圧倒的不利を逆転「平清盛」武才がわかる驚きの策 平氏が栄華を極める契機「平治の乱」の顛末
清盛が帰洛したことにより、二条天皇の側近たちの中には、信頼を裏切り、清盛に通じる者も出てくる。
彼らは、二条天皇を六波羅に行幸(天皇が出かけること)させる計画を立案。清盛は、信頼に名簿を捧げて、服従の意を示し、油断させたばかりか、天皇を女装させ、六波羅に脱出させることに成功した。後白河上皇も無事に仁和寺に逃れることができた。一夜にして、清盛方が官軍となったのである。
まんまと天皇を奪われた信頼を、源義朝は「日本第一の不覚人」と罵倒したという。義朝の気持ちも分からなくはないが、義朝とて、清盛を易々と京都に入れてしまったことは「不覚」と言われても仕方ないであろう。
12月26日、清盛方は皇居に向かう。信頼らを追討するためである。『愚管抄』は平治の乱における清盛を「直垂に黒皮威の鎧」「大鍬形の甲」を着用し「黒き馬に乗」り、戦場を駆ける頼もしい武将と記している。
源義朝軍は平家方からの攻撃を受け、あえなく敗退。義朝は東国で再起を期そうとして都を出る。しかし、尾張国において、家人であった長田忠致に裏切られ、殺害されるのであった。信頼は清盛の面前に引き据えられ、自己弁護するも、許されず、斬首される。こうして、平治の乱は終わりを迎えた。
名将といえる平清盛にも落とし穴
清盛は上皇や天皇を敵方に奪われている不利な状況を逆転させ、勝利をつかんだのである。情勢の判断と、その計略は名将の名に値するものであろう。ちなみに、源義朝の嫡男・頼朝も戦に加わっていたが、逃亡中に父とはぐれ、平家方に捕らえられる。頼朝は処刑されてもおかしくはなかったが、清盛の継母・池禅尼の取りなしにより、助命。伊豆国へ配流された。

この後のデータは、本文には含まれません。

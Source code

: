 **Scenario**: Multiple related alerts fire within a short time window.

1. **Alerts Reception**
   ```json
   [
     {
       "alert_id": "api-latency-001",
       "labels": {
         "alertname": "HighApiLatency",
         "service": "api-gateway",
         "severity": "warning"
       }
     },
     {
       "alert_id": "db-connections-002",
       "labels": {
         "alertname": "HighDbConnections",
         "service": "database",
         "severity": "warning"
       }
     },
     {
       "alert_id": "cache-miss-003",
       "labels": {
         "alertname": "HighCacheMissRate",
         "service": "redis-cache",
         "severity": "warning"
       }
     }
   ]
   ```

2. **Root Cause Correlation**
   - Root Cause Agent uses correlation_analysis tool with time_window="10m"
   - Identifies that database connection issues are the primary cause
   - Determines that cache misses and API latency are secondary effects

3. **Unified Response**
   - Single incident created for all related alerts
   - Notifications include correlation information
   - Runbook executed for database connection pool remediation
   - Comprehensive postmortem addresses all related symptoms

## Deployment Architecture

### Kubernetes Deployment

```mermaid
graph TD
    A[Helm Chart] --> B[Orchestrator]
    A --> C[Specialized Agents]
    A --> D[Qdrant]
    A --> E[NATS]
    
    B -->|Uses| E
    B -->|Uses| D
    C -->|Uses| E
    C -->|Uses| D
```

この頼朝が、約20年後に、平家に対して挙兵し、牙を剥いてくることになろうとは、鋭敏な清盛もさすがに思い至らなかったろう。清盛は、死の間際、高熱に苦しむ中、遺言として「頼朝の首を墓前に供えよ」と一族に厳命したというが、そこには頼朝の命を助けた自らの選択を後悔する念もあったはずだ。
平治の乱での勝利は、平家全盛の基礎を築いた。しかし、その戦後処理のなかに、すでに平家滅亡の兆しが埋め込まれていたのだから、歴史というものは真に恐ろしいというべきであろう。